» **What you are asked to do**: Give all of the listing again word for word, with images excluded.

» **Information**:
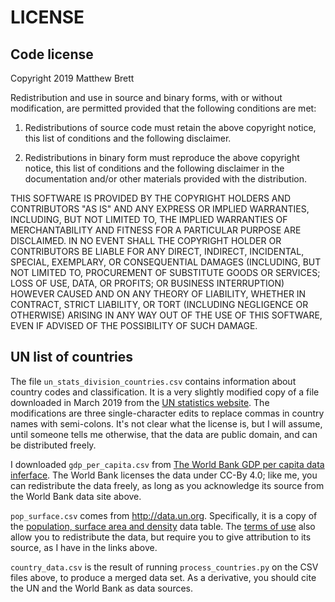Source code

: LICENSE
=======

Code license
------------

Copyright 2019 Matthew Brett

Redistribution and use in source and binary forms, with or without modification, are permitted provided that the following conditions are met:

1. Redistributions of source code must retain the above copyright notice, this list of conditions and the following disclaimer.

2. Redistributions in binary form must reproduce the above copyright notice, this list of conditions and the following disclaimer in the documentation and/or other materials provided with the distribution.

THIS SOFTWARE IS PROVIDED BY THE COPYRIGHT HOLDERS AND CONTRIBUTORS "AS IS" AND ANY EXPRESS OR IMPLIED WARRANTIES, INCLUDING, BUT NOT LIMITED TO, THE IMPLIED WARRANTIES OF MERCHANTABILITY AND FITNESS FOR A PARTICULAR PURPOSE ARE DISCLAIMED. IN NO EVENT SHALL THE COPYRIGHT HOLDER OR CONTRIBUTORS BE LIABLE FOR ANY DIRECT, INDIRECT, INCIDENTAL, SPECIAL, EXEMPLARY, OR CONSEQUENTIAL DAMAGES (INCLUDING, BUT NOT LIMITED TO, PROCUREMENT OF SUBSTITUTE GOODS OR SERVICES; LOSS OF USE, DATA, OR PROFITS; OR BUSINESS INTERRUPTION) HOWEVER CAUSED AND ON ANY THEORY OF LIABILITY, WHETHER IN CONTRACT, STRICT LIABILITY, OR TORT (INCLUDING NEGLIGENCE OR OTHERWISE) ARISING IN ANY WAY OUT OF THE USE OF THIS SOFTWARE, EVEN IF ADVISED OF THE POSSIBILITY OF SUCH DAMAGE.

UN list of countries
--------------------

The file `un_stats_division_countries.csv` contains information about country
codes and classification. It is a very slightly modified copy of a file
downloaded in March 2019 from the [UN statistics
website](https://unstats.un.org/unsd/methodology/m49/overview).  The
modifications are three single-character edits to replace commas in country
names with semi-colons. It's not clear what the license is, but I will assume, until
someone tells me otherwise, that the data are public domain, and can be
distributed freely.

I downloaded `gdp_per_capita.csv` from [The World Bank GDP per capita data inferface](https://data.worldbank.org/indicator/NY.GDP.PCAP.CD).  The World Bank licenses the data under CC-By 4.0; like me, you can redistribute the data freely, as long as you acknowledge its source from the World Bank data site above.

`pop_surface.csv` comes from <http://data.un.org>.  Specifically, it is
a copy of the [population, surface area and
density](http://data.un.org/_Docs/SYB/CSV/SYB61_T02_Population,%20Surface%20Area%20and%20Density.csv)
data table. The [terms of
use](http://data.un.org/Host.aspx?Content=UNdataUse) also allow you to
redistribute the data, but require you to give attribution to its
source, as I have in the links above.

`country_data.csv` is the result of running `process_countries.py` on the CSV files above, to produce a merged data set.  As a derivative, you should cite the UN and the World Bank as data sources.
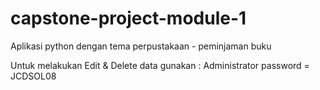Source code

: # capstone-project-module-1

Aplikasi python dengan tema perpustakaan - peminjaman buku

Untuk melakukan Edit & Delete data gunakan :
Administrator password = JCDSOL08
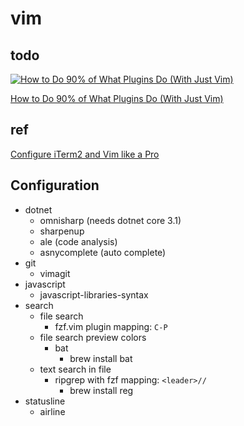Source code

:# vim

## todo

[![How to Do 90% of What Plugins Do (With Just Vim)](https://img.youtube.com/vi/XA2WjJbmmoM/0.jpg)](https://youtu.be/XA2WjJbmmoM)

[How to Do 90% of What Plugins Do (With Just Vim)](https://youtu.be/XA2WjJbmmoM)

## ref

[Configure iTerm2 and Vim like a Pro](https://medium.com/@jeantimex/how-to-configure-iterm2-and-vim-like-a-pro-on-macos-e303d25d5b5c)

## Configuration
- dotnet
  - omnisharp (needs dotnet core 3.1)
  - sharpenup
  - ale (code analysis)
  - asnycomplete (auto complete)
- git
  - vimagit
- javascript
  - javascript-libraries-syntax
- search
  - file search
    - fzf.vim plugin mapping: `C-P`
  - file search preview colors
    - bat
      - brew install bat
  - text search in file
    - ripgrep with fzf mapping: `<leader>//`
      - brew install reg
- statusline
  - airline
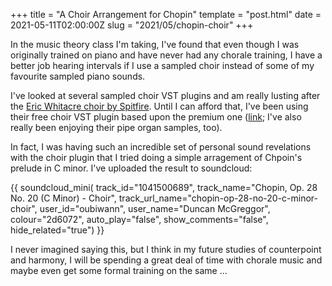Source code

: +++
title = "A Choir Arrangement for Chopin"
template = "post.html"
date = 2021-05-11T02:00:00Z
slug = "2021/05/chopin-choir"
+++

In the music theory class I'm taking, I've found that even though I was originally trained on piano and have never had any chorale training, I have a better job hearing intervals if I use a sampled choir instead of some of my favourite sampled piano sounds.

I've looked at several sampled choir VST plugins and am really lusting after the [Eric Whitacre choir by Spitfire](https://www.spitfireaudio.com/shop/a-z/eric-whitacre-choir/). Until I can afford that, I've been using their free choir VST plugin based upon the premium one ([link](https://labs.spitfireaudio.com/choir); I've also really been enjoying their pipe organ samples, too).

In fact, I was having such an incredible set of personal sound revelations with the choir plugin that I tried doing a simple arragement of Chpoin's prelude in C minor. I've uploaded the result to soundcloud:

{{ soundcloud_mini(
       track_id="1041500689",
       track_name="Chopin, Op. 28 No. 20 (C Minor) - Choir",
       track_url_name="chopin-op-28-no-20-c-minor-choir",
       user_id="oubiwann",
       user_name="Duncan McGreggor",
       colour="2d6072",
       auto_play="false",
       show_comments="false",
       hide_related="true") }}

I never imagined saying this, but I think in my future studies of counterpoint and harmony, I will be spending a great deal of time with chorale music and maybe even get some formal training on the same ...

» **Result**:
Source code

: LICENSE
=======

Code license
------------

Copyright 2019 Matthew Brett

Redistribution and use in source and binary forms, with or without modification, are permitted provided that the following conditions are met:

1. Redistributions of source code must retain the above copyright notice, this list of conditions and the following disclaimer.

2. Redistributions in binary form must reproduce the above copyright notice, this list of conditions and the following disclaimer in the documentation and/or other materials provided with the distribution.

THIS SOFTWARE IS PROVIDED BY THE COPYRIGHT HOLDERS AND CONTRIBUTORS "AS IS" AND ANY EXPRESS OR IMPLIED WARRANTIES, INCLUDING, BUT NOT LIMITED TO, THE IMPLIED WARRANTIES OF MERCHANTABILITY AND FITNESS FOR A PARTICULAR PURPOSE ARE DISCLAIMED. IN NO EVENT SHALL THE COPYRIGHT HOLDER OR CONTRIBUTORS BE LIABLE FOR ANY DIRECT, INDIRECT, INCIDENTAL, SPECIAL, EXEMPLARY, OR CONSEQUENTIAL DAMAGES (INCLUDING, BUT NOT LIMITED TO, PROCUREMENT OF SUBSTITUTE GOODS OR SERVICES; LOSS OF USE, DATA, OR PROFITS; OR BUSINESS INTERRUPTION) HOWEVER CAUSED AND ON ANY THEORY OF LIABILITY, WHETHER IN CONTRACT, STRICT LIABILITY, OR TORT (INCLUDING NEGLIGENCE OR OTHERWISE) ARISING IN ANY WAY OUT OF THE USE OF THIS SOFTWARE, EVEN IF ADVISED OF THE POSSIBILITY OF SUCH DAMAGE.

UN list of countries
--------------------

The file `un_stats_division_countries.csv` contains information about country
codes and classification. It is a very slightly modified copy of a file
downloaded in March 2019 from the [UN statistics
website](https://unstats.un.org/unsd/methodology/m49/overview).  The
modifications are three single-character edits to replace commas in country
names with semi-colons. It's not clear what the license is, but I will assume, until
someone tells me otherwise, that the data are public domain, and can be
distributed freely.

I downloaded `gdp_per_capita.csv` from [The World Bank GDP per capita data inferface](https://data.worldbank.org/indicator/NY.GDP.PCAP.CD).  The World Bank licenses the data under CC-By 4.0; like me, you can redistribute the data freely, as long as you acknowledge its source from the World Bank data site above.

`pop_surface.csv` comes from <http://data.un.org>.  Specifically, it is
a copy of the [population, surface area and
density](http://data.un.org/_Docs/SYB/CSV/SYB61_T02_Population,%20Surface%20Area%20and%20Density.csv)
data table. The [terms of
use](http://data.un.org/Host.aspx?Content=UNdataUse) also allow you to
redistribute the data, but require you to give attribution to its
source, as I have in the links above.

`country_data.csv` is the result of running `process_countries.py` on the CSV files above, to produce a merged data set.  As a derivative, you should cite the UN and the World Bank as data sources.
Source code

: # capstone-project-module-1

Aplikasi python dengan tema perpustakaan - peminjaman buku

Untuk melakukan Edit & Delete data gunakan :
Administrator password = JCDSOL08
Source code

:# vim

## todo

[![How to Do 90% of What Plugins Do (With Just Vim)](https://img.youtube.com/vi/XA2WjJbmmoM/0.jpg)](https://youtu.be/XA2WjJbmmoM)

[How to Do 90% of What Plugins Do (With Just Vim)](https://youtu.be/XA2WjJbmmoM)

## ref

[Configure iTerm2 and Vim like a Pro](https://medium.com/@jeantimex/how-to-configure-iterm2-and-vim-like-a-pro-on-macos-e303d25d5b5c)

## Configuration
- dotnet
  - omnisharp (needs dotnet core 3.1)
  - sharpenup
  - ale (code analysis)
  - asnycomplete (auto complete)
- git
  - vimagit
- javascript
  - javascript-libraries-syntax
- search
  - file search
    - fzf.vim plugin mapping: `C-P`
  - file search preview colors
    - bat
      - brew install bat
  - text search in file
    - ripgrep with fzf mapping: `<leader>//`
      - brew install reg
- statusline
  - airline
Source code

: +++
title = "A Choir Arrangement for Chopin"
template = "post.html"
date = 2021-05-11T02:00:00Z
slug = "2021/05/chopin-choir"
+++

In the music theory class I'm taking, I've found that even though I was originally trained on piano and have never had any chorale training, I have a better job hearing intervals if I use a sampled choir instead of some of my favourite sampled piano sounds.

I've looked at several sampled choir VST plugins and am really lusting after the [Eric Whitacre choir by Spitfire](https://www.spitfireaudio.com/shop/a-z/eric-whitacre-choir/). Until I can afford that, I've been using their free choir VST plugin based upon the premium one ([link](https://labs.spitfireaudio.com/choir); I've also really been enjoying their pipe organ samples, too).

In fact, I was having such an incredible set of personal sound revelations with the choir plugin that I tried doing a simple arragement of Chpoin's prelude in C minor. I've uploaded the result to soundcloud:

{{ soundcloud_mini(
       track_id="1041500689",
       track_name="Chopin, Op. 28 No. 20 (C Minor) - Choir",
       track_url_name="chopin-op-28-no-20-c-minor-choir",
       user_id="oubiwann",
       user_name="Duncan McGreggor",
       colour="2d6072",
       auto_play="false",
       show_comments="false",
       hide_related="true") }}

I never imagined saying this, but I think in my future studies of counterpoint and harmony, I will be spending a great deal of time with chorale music and maybe even get some formal training on the same ...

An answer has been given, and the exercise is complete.